Your assignment
What you give back should match the listing word for word.

++++++

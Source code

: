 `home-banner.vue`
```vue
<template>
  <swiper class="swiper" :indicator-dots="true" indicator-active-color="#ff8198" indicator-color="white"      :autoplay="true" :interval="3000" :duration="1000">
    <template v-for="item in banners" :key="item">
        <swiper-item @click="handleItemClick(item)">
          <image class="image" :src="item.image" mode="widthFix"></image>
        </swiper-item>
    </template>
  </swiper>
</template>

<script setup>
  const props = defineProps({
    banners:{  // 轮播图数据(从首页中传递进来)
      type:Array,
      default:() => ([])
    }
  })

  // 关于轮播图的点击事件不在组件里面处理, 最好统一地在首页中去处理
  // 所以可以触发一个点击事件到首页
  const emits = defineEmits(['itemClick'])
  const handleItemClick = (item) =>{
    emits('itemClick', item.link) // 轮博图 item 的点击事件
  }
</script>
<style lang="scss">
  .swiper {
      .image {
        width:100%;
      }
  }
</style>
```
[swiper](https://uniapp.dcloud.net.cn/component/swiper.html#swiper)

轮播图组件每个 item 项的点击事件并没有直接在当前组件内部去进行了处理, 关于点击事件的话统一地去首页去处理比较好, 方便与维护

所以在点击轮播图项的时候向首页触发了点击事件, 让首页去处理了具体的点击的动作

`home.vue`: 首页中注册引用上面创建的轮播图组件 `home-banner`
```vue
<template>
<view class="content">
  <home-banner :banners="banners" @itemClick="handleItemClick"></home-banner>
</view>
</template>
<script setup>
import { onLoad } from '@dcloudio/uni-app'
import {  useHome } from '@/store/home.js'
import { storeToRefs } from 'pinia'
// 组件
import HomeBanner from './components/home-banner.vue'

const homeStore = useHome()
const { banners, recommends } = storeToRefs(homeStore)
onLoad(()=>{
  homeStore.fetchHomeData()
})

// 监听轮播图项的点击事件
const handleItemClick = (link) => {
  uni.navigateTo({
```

++++++

Written answer
Source code

: `home-banner.vue`
```vue
<template>
  <swiper class="swiper" :indicator-dots="true" indicator-active-color="#ff8198" indicator-color="white"      :autoplay="true" :interval="3000" :duration="1000">
    <template v-for="item in banners" :key="item">
        <swiper-item @click="handleItemClick(item)">
          <image class="image" :src="item.image" mode="widthFix"></image>
        </swiper-item>
    </template>
  </swiper>
</template>

<script setup>
  const props = defineProps({
    banners:{  // 轮播图数据(从首页中传递进来)
      type:Array,
      default:() => ([])
    }
  })

  // 关于轮播图的点击事件不在组件里面处理, 最好统一地在首页中去处理
  // 所以可以触发一个点击事件到首页
  const emits = defineEmits(['itemClick'])
  const handleItemClick = (item) =>{
    emits('itemClick', item.link) // 轮博图 item 的点击事件
  }
</script>
<style lang="scss">
  .swiper {
      .image {
        width:100%;
      }
  }
</style>
```
[swiper](https://uniapp.dcloud.net.cn/component/swiper.html#swiper)

轮播图组件每个 item 项的点击事件并没有直接在当前组件内部去进行了处理, 关于点击事件的话统一地去首页去处理比较好, 方便与维护

所以在点击轮播图项的时候向首页触发了点击事件, 让首页去处理了具体的点击的动作

`home.vue`: 首页中注册引用上面创建的轮播图组件 `home-banner`
```vue
<template>
<view class="content">
  <home-banner :banners="banners" @itemClick="handleItemClick"></home-banner>
</view>
</template>
<script setup>
import { onLoad } from '@dcloudio/uni-app'
import {  useHome } from '@/store/home.js'
import { storeToRefs } from 'pinia'
// 组件
import HomeBanner from './components/home-banner.vue'

const homeStore = useHome()
const { banners, recommends } = storeToRefs(homeStore)
onLoad(()=>{
  homeStore.fetchHomeData()
})

// 监听轮播图项的点击事件
const handleItemClick = (link) => {
  uni.navigateTo({
```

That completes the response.